Perpetrators of anti-religious violence are not being punished in Sri Lanka and this impunity could lead to religious intolerance, despite the present climate of tolerance on the Indian Ocean island, a United Nations human rights monitor said today.

Asma Jahangir, the UN Human Rights Commission's Special Rapporteur on freedom of religion or belief, also said she had received credible second-hand reports of people being induced to change their religion by "improper means." She had heard allegations that faith-based organizations that brought humanitarian aid for the victims of last December's tsunami had tried to exploit the population's vulnerability.

On the question of impunity, she had received direct testimony over the past several years about violent acts of religious intolerance, such as the destruction or burning of places of worship belonging to different religious communities, especially churches, she said as she ended a fact-finding visit to Sri Lanka.

"I have noted that in most cases the perpetrators have not been brought to justice. Moreover, in many cases, the police and other competent authorities appear to have been reluctant to take appropriate actions despite the identification of perpetrators," she said.
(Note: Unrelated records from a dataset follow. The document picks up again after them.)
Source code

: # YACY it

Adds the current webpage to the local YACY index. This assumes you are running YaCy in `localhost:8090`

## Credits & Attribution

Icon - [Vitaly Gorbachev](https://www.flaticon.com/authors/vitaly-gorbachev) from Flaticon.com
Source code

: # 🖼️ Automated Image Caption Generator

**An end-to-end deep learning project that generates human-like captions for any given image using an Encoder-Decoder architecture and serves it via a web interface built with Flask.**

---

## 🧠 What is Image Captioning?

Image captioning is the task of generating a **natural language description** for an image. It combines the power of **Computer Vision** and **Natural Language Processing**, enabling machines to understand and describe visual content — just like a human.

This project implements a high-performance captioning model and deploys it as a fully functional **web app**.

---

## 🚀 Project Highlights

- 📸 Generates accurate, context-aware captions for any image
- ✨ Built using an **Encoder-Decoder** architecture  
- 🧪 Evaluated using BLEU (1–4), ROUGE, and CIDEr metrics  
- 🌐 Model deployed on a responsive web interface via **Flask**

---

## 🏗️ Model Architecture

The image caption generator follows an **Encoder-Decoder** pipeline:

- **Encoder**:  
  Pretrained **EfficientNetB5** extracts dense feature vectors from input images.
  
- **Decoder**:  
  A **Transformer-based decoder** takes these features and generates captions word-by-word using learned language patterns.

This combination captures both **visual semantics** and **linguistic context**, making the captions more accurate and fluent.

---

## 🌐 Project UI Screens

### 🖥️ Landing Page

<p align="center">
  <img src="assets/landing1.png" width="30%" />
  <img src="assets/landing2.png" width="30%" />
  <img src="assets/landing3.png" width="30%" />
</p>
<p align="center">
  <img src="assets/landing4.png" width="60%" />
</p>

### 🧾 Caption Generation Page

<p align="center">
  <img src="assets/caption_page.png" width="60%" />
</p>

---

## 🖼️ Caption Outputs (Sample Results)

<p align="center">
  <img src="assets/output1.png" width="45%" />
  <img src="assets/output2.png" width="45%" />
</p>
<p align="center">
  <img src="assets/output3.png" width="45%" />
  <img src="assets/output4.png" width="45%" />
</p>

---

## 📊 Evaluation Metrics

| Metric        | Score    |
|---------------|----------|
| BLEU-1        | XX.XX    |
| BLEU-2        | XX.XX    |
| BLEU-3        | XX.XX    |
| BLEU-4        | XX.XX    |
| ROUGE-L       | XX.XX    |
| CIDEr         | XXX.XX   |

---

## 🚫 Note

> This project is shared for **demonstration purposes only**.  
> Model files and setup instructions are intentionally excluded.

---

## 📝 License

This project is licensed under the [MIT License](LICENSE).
"The inaction of the Government can only embolden the forces of intolerance and paralyzes rational voices. Inability to take appropriate and timely measures in arresting the rising trends of religious intolerance could make political as well as religious leaders hostage to the very few who take extreme positions."

The Government had the obligation to prosecute the perpetrators and compensate the victims, Ms. Jahangir said.

Meanwhile, new draft legislation would criminalize "unethical" conversions, Ms. Jahangir said, but they raised concerns under human rights law, including the right to freedom of religion or belief.

With the Supreme Court of Sri Lanka having ruled that portions of one draft law were unconstitutional, she noted "with some satisfaction that there are in Sri Lanka independent mechanisms and pluralistic as well as democratic traditions." But she said enacting the bills could undermine the country's culture of religious tolerance.